TAO — Facebook’s Distributed database for Social Graph
I will be covering the architecture and key design principles outlined in the paper that came out of Facebook on graph databases. This is an attempt to summarize the architecture of a highly scalable graph database that can support objects and their associations, for a read heavy workload consisting of billions of transactions per second. In facebook’s case, reads comprise of more than 99% of the requests and write are less than a percent.
Facebook has billions of users and most of these users consume content more often than they create content. So obviously their workload is read heavy. So they initially implemented a distributed lookaside cache using memcached, which this paper references a lot. In this workload, a lookaside cache is used to support all the reads and writes will go to the database. A good cache-hit rate ensures a good performance and doesn’t overload the database. The following figure shows how a memcache based lookaside cache is used at facebook for optimizing reads.
While this is immensely useful, most information in Facebook is best represented using a social graph and the content that gets rendered on a page is highly customizable depending on users privacy settings and it is personalized for every user. This means that the data needs to be stored as-is and then filtered when it is being viewed/rendered.
See the social graph that gets generated on a typical simple activity such as: “someone visited the golden gate bridge with someone else and then a few folks commented on it”
Representing this information in a key-value store like lookaside cache becomes very tricky and cumbersome. Some of the key motivations for having a native graph based store is:
- One possible implementation is to use a formatted list of edges as a single value. But that means that every access would require loading of the entire edge-list and same more modification of an edge-list. One could introduce native list types that can be associated with a key. But that only solves the problem of efficient edge-list access lookup. In a social graph, many objects are interlinked and coordinating such updates via edge-lists is tricky.

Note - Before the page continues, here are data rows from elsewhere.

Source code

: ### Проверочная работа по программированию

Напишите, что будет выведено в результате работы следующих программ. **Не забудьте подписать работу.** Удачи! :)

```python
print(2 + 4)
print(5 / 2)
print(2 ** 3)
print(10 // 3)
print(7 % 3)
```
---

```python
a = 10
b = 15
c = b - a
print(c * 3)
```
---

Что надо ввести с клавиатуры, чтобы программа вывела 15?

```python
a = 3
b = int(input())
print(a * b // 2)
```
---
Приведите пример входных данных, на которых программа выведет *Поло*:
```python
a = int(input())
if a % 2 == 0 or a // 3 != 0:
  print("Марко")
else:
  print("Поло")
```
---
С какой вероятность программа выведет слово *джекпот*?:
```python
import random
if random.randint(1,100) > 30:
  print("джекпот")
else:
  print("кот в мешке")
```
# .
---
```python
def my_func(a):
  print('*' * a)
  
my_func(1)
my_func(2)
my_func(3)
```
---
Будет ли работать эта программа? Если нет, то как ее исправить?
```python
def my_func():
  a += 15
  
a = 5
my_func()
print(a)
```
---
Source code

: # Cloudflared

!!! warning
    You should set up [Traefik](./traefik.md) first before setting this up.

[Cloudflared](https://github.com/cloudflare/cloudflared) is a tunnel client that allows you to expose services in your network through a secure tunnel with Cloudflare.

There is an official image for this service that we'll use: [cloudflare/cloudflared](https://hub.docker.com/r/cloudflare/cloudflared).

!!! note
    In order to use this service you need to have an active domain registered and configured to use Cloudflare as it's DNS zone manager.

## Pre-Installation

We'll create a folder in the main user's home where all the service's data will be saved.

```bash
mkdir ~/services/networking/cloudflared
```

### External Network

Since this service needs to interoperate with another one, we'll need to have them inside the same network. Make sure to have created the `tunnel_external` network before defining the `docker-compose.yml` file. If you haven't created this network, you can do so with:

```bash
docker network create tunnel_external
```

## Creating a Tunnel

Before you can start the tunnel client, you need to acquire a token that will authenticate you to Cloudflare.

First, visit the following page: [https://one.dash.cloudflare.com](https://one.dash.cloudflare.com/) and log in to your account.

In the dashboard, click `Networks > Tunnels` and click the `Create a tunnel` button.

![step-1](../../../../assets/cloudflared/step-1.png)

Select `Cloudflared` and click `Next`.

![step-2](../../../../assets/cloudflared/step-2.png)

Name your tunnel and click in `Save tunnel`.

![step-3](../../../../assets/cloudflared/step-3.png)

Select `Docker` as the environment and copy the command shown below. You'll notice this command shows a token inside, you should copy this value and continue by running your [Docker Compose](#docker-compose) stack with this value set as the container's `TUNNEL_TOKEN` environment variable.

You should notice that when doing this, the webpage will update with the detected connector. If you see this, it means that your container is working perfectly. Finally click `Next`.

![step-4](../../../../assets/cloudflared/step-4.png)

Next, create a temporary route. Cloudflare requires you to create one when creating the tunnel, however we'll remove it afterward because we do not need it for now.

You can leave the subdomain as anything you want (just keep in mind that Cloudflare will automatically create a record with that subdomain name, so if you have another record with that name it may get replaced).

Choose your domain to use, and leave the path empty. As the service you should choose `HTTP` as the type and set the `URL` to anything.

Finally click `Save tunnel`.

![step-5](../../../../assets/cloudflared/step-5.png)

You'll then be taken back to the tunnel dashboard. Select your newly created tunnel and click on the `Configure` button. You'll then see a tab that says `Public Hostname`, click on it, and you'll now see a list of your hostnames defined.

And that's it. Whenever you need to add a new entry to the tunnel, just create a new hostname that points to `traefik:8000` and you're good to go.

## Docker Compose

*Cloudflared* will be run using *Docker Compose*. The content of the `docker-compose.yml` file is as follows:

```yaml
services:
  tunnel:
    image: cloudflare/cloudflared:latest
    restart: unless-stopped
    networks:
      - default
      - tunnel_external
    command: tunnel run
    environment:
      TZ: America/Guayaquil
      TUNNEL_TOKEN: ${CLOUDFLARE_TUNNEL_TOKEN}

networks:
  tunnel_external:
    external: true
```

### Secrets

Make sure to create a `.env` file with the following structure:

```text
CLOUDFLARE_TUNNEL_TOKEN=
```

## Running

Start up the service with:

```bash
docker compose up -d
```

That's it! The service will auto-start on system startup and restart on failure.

- In the memcache implementation at Facebook, memcache issue leases that tell clients to wait for some time and that prevents thundering herds(read and write on the same popular objects causing misses in cache and then going to database). This moves control logic to clients and since clients don’t communicate with each other, it adds more complexity there. In the model of Objects and Associations, everything is controlled by the TAO system which can implement these efficiently and hence clients are free to iterate quickly.
- Using graph semantics, it becomes more efficient to implement read-after-write consistency model.
So TAO instead provides Objects and Associations as the basic units of access in the system. It also optimizes for heavy reads and is consistent most times, but in case of failure cases it provides eventual consistency.
The data model consists of two main entities:
Object: It maps “id” to “Key, ObjectType, Value”
In the example above, Alice is an Object of type User. Also a comment that was added by Cathy is an Object of Type comment with the text of “wish we were there”. Objects better represent things that are repeatable, like comments.
Association: It maps “Object1, AssociationType, Object2” to “time, Key, Value”. Associations represent relationships that happen at most once — Two friends are connected at most once using an association. The usefulness of the time field will becomes clearer in the following sections on how queries work.
In the example above, Alice and Cathy are associated with each other using an association type of friend. Also the two objects of checkin and the golden gate location are connected to each other. The type of association is different in each direction. Golden Gate location object is connected to checkin object using checkin association type. While the checkin object connects to the golden gate location object using location association type.
APIs on objects and associations
Object APIs are straightforward and they allow for creation, modification, deletion, retrieval of objects using their ids.
Association creation, modification and deletion APIs basically mutate the link accordingly between the two object ids with an association.
More interesting are association query APIs. This is where the power of graph semantics comes into the play. Consider queries such as:
“Give me the most recent 10 comments about a checkin by Alice”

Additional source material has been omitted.